Question

The shortest distance from the line \[3x\text{ + 4y = 25}\] to the circle \[{{x}^{2}}\text{ + }{{\text{y}}^{2}}\text{ = 6x - 8y}\] is equal to
\[\begin{align}
  & A.\dfrac{1}{2} \\
 & B.\dfrac{7}{5} \\
 & C.\dfrac{11}{5} \\
 & D.\dfrac{1}{3} \\
\end{align}\]

Answer 1

Hint: As we know the equation of circle so transform it into \[{{\left( x\text{ - }{{\text{x}}_{1}} \right)}^{2}}\text{ + }{{\left( y\text{ - }{{\text{y}}_{1}} \right)}^{2}}\text{ = }{{\text{r}}^{2}}\] where \[\left( {{x}_{1,}}\text{ }{{\text{y}}_{1}} \right)\] center’s point and r is radius. Then to find shortest distance, first find distance between center of circle and the given line using formula
\[\dfrac{\left| Aa+Bb+C \right|}{\sqrt{{{A}^{2}}+{{B}^{2}}}}\]\[\]
Where equation of line is \[\text{Ax+By+C}=0\] and point is (a, b) and then subtract it with the given radius r.

Complete step-by-step solution:
In the question, equation of a line \[3x\text{ + 4y = 25}\] and the circle \[{{x}^{2}}\text{ + }{{\text{y}}^{2}}\text{ = 6x - 8y}\] is given and we have to find shortest distance between them.
So we can represent it by the diagram,
Let AB be the shortest distance between line and circle.
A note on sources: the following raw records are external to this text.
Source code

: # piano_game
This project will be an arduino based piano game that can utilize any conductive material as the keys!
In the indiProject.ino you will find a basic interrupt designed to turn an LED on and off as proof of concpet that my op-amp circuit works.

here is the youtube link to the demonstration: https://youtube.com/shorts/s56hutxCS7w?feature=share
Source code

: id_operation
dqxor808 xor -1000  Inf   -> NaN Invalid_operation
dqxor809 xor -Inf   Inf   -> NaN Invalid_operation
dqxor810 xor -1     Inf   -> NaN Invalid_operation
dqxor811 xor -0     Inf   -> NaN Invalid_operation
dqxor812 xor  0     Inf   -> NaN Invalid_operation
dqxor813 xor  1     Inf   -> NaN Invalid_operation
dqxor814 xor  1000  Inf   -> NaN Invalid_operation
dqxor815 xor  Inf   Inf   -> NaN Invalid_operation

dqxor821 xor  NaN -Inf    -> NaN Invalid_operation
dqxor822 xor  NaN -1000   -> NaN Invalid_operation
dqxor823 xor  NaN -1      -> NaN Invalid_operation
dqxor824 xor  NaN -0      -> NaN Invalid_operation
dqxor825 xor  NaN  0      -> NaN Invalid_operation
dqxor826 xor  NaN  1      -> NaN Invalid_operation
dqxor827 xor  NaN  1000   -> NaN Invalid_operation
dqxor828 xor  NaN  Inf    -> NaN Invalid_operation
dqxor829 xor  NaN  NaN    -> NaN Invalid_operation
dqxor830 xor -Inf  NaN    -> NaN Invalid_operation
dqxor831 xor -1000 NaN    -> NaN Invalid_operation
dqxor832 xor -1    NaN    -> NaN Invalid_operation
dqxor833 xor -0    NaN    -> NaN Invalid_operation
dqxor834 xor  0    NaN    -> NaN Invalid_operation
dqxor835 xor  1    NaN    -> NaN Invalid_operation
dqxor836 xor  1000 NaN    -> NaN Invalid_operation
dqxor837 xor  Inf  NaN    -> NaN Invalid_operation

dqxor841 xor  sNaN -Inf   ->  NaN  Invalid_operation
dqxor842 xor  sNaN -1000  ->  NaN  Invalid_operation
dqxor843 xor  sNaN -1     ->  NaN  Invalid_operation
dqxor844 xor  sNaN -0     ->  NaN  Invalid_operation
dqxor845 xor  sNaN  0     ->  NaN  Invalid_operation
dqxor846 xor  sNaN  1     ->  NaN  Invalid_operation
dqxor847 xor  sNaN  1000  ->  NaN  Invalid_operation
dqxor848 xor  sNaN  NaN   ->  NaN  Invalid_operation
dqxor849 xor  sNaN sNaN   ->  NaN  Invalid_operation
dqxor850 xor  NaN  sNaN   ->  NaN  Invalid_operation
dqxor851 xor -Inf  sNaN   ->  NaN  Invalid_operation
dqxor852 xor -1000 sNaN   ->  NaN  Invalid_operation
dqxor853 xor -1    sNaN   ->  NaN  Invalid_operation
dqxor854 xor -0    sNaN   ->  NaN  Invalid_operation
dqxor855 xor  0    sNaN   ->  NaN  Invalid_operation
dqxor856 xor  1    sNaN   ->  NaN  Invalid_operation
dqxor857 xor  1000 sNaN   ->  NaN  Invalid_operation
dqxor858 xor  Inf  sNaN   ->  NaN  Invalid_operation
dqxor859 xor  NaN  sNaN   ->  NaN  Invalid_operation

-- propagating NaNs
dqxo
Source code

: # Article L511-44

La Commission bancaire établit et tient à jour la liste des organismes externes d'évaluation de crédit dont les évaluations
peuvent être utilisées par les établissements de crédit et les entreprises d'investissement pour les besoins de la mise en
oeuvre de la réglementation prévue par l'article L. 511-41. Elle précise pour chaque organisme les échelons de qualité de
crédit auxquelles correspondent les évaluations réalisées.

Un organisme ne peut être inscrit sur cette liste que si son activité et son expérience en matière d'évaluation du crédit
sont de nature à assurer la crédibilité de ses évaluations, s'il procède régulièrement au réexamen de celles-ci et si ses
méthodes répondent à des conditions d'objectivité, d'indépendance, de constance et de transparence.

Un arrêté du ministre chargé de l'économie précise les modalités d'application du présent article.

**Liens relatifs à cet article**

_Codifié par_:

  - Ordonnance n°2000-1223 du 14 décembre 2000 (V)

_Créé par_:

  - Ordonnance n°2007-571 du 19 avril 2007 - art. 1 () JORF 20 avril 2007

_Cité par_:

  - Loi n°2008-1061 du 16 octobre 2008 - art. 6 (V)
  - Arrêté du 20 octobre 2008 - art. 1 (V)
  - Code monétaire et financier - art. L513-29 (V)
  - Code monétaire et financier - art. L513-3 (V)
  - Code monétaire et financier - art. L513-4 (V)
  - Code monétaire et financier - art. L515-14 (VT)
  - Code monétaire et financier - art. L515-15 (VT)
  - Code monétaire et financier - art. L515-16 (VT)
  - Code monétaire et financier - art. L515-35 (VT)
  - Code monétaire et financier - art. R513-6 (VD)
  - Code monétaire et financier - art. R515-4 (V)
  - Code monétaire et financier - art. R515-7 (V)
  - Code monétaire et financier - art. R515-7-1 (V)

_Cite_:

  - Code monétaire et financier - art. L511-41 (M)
Let O be the center of the circle so OA can be represented as the radius of the circle.
So we can represent it by the diagram,

The circle and line represented in the diagram have equations \[3x\text{ + 4y = 25}\] and \[{{x}^{2}}\text{ + }{{\text{y}}^{2}}\text{ = 6x - 8y}\] respectively.
The given equation of circle is,
\[{{x}^{2}}\text{ + }{{\text{y}}^{2}}\text{ = 6x - 8y}\]
Which we can write it as,
\[{{x}^{2}}\text{ + }{{\text{y}}^{2}}\text{ - 6x + 8y = 0}\]
Now we will transform it into the form \[{{\left( x\text{ - }{{\text{x}}_{1}} \right)}^{2}}\text{ + }{{\left( y\text{ - }{{\text{y}}_{1}} \right)}^{2}}\text{ = }{{\text{r}}^{2}}\] where \[\left( {{x}_{1,}}\text{ }{{\text{y}}_{1}} \right)\] point of center and r is is radius. Here we add and subtract the square of half of the coefficient of x and y.
So we can write the equation of circles,
\[\begin{align}
  & {{x}^{2}}\text{ - 6x + 9 +}{{\text{y}}^{2}}\text{ + 8y + 16 = 16 + 9} \\
 & \Rightarrow {{\left( x\text{ - 3} \right)}^{2}}\text{ + }{{\left( y\text{ + 4} \right)}^{2}}\text{ = 25} \\
\end{align}\]
Here the center of the circle is (3, -4) and radius is 5.
The length of AB can be determined by subtracting the length of the radius from the length of OB.
So we can say that,
AB is equal to \[\left( \text{OB} -\text{OA} \right)\]
As the circle’s center is (3, -4) and the radius is 5.
So the distance between the center of the circle and the line can be determined by using the formula,
\[\dfrac{\left| Aa+Bb+C \right|}{\sqrt{{{A}^{2}}+{{B}^{2}}}}\]
Where the equation of line is \[\text{Ax }+\text{ By }+\text{ C }=\text{ }0\] and point is (a, b).
Here the equation is \[3x\text{ + 4y = 25}\] which can also be written as \[3x\text{ + 4y - 25 = 0}\] and point is (3, -4) so its distance will be,
\[\begin{align}
  & \dfrac{\left| 3\times 3+4\left( -4 \right)-25 \right|}{\sqrt{{{3}^{2}}+{{4}^{2}}}} \\
 & \Rightarrow \dfrac{\left| 9-16-25 \right|}{\sqrt{25}} \\
\end{align}\]
Hence on simplification we get that length between point and circle is \[\dfrac{32}{5}\]
Hence the length of OB is \[\dfrac{32}{5}\]
The radius of given circle is 5. So the length AB is length of OB – length of radius.
So the length is \[\dfrac{32}{5}\text{ - 5}\Rightarrow \dfrac{32\text{ - 25}}{5}\Rightarrow \dfrac{7}{5}\]
Hence the correct option is ‘B’.

Note: If the equation of circle is given in form of \[{{x}^{2}}\text{+}{{\text{y}}^{2}}+2gx+2fy+c=0\] then, one should add and subtract some constants to make it appear in the form \[{{\left( x\text{ - }{{\text{x}}_{1}} \right)}^{2}}\text{ + }{{\left( y\text{ - }{{\text{y}}_{1}} \right)}^{2}}\text{ = }{{\text{r}}^{2}}\] where, center is $\left( {{x}_{1,}}\text{ }{{\text{y}}_{1}} \right)$ and r is radius. Also, if the distance between a point and line is said as shortest then, it represents the length of the perpendicular between point and line.